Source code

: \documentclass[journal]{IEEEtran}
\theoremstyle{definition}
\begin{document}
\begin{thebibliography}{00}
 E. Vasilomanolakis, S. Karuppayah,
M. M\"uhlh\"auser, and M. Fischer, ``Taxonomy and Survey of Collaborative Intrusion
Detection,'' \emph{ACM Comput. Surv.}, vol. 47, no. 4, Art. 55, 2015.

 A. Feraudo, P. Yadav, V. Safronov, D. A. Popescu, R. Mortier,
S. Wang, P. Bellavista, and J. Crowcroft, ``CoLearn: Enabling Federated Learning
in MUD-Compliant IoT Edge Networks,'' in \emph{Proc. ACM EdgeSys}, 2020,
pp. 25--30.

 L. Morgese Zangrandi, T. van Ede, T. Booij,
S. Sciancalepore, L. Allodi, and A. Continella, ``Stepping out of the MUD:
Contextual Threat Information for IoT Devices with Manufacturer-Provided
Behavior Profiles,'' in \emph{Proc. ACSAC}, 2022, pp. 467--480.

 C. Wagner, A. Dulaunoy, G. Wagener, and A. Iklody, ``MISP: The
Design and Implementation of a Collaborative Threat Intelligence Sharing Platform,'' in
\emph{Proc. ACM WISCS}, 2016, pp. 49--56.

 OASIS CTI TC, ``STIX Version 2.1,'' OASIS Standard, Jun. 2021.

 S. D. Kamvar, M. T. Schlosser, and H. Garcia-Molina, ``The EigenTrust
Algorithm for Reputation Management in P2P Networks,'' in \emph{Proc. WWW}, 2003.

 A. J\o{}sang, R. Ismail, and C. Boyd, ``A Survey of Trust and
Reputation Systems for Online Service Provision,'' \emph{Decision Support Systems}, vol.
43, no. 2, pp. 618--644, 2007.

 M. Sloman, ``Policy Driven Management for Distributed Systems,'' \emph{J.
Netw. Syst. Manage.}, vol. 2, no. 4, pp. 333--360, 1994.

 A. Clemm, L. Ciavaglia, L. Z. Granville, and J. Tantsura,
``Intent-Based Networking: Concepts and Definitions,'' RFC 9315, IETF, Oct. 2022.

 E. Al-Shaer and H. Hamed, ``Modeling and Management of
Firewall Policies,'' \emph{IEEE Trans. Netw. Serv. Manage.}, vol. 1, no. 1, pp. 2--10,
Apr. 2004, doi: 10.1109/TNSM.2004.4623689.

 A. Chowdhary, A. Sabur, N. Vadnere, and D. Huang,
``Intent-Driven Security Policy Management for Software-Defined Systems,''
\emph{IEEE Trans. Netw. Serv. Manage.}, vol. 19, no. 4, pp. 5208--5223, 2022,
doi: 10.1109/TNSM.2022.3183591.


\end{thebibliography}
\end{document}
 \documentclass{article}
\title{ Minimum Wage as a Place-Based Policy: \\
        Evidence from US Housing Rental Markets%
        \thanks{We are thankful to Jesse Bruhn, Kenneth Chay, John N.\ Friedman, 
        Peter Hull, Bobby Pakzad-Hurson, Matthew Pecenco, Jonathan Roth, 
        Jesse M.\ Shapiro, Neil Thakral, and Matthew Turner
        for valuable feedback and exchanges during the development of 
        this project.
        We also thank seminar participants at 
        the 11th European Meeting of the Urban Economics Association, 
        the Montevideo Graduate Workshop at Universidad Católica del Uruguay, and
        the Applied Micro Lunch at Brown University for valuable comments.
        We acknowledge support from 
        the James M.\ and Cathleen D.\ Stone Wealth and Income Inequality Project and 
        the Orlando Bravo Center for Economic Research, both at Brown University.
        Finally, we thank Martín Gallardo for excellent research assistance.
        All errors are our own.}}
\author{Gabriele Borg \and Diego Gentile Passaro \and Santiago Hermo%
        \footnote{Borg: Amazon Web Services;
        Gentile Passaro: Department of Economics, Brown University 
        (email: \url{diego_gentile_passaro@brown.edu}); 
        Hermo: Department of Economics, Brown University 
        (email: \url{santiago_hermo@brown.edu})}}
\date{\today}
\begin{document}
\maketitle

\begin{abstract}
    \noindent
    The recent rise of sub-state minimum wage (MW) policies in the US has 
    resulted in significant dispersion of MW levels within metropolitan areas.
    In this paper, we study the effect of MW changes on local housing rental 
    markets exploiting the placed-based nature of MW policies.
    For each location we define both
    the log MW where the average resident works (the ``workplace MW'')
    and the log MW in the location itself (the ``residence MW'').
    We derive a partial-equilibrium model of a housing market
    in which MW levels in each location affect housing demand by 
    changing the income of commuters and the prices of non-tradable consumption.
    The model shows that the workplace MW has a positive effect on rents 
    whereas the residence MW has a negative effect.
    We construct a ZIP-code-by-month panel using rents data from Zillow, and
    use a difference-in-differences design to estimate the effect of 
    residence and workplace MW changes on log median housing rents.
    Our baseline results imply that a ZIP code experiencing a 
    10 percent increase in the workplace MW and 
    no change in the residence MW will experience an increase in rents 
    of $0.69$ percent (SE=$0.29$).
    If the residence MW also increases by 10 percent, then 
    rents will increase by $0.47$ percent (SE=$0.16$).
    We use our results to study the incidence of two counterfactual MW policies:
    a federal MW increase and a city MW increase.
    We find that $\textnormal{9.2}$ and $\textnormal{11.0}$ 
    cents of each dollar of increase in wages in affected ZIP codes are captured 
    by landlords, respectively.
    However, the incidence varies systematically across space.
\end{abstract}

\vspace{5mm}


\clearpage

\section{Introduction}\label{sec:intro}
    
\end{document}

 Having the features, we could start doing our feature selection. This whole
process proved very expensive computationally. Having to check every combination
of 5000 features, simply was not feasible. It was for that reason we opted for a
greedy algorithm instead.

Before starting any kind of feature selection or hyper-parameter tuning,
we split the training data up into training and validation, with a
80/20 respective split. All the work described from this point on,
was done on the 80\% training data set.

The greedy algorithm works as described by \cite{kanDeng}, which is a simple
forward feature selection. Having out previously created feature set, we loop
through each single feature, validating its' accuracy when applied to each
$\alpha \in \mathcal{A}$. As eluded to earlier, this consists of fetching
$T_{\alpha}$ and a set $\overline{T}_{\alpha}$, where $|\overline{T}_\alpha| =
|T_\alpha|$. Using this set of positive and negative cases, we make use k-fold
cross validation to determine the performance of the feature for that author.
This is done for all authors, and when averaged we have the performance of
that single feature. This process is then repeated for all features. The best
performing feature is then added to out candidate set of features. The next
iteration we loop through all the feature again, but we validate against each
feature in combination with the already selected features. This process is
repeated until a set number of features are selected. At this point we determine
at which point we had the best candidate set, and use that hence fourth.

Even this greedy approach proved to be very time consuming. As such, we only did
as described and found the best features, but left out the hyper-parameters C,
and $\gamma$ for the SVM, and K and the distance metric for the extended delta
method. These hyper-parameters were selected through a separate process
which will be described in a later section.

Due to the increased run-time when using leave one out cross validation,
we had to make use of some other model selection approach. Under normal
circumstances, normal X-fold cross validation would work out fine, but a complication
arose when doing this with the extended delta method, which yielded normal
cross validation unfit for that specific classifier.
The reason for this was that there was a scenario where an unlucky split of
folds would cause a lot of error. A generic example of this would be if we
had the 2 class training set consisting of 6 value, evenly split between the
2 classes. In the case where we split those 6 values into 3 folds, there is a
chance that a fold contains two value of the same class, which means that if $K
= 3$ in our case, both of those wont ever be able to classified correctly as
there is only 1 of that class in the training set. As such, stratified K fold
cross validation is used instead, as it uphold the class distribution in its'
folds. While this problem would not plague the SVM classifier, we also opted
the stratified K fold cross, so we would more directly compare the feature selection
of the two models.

:::::

Assignment ::
Beginning with the line holding "This is done" and ending with the line holding "at which point", write out the stretch of material above exactly; add no further lines.

Task answer ::
This is done for all authors, and when averaged we have the performance of
that single feature. This process is then repeated for all features. The best
performing feature is then added to out candidate set of features. The next
iteration we loop through all the feature again, but we validate against each
feature in combination with the already selected features. This process is
repeated until a set number of features are selected. At this point we determine
at which point we had the best candidate set, and use that hence fourth.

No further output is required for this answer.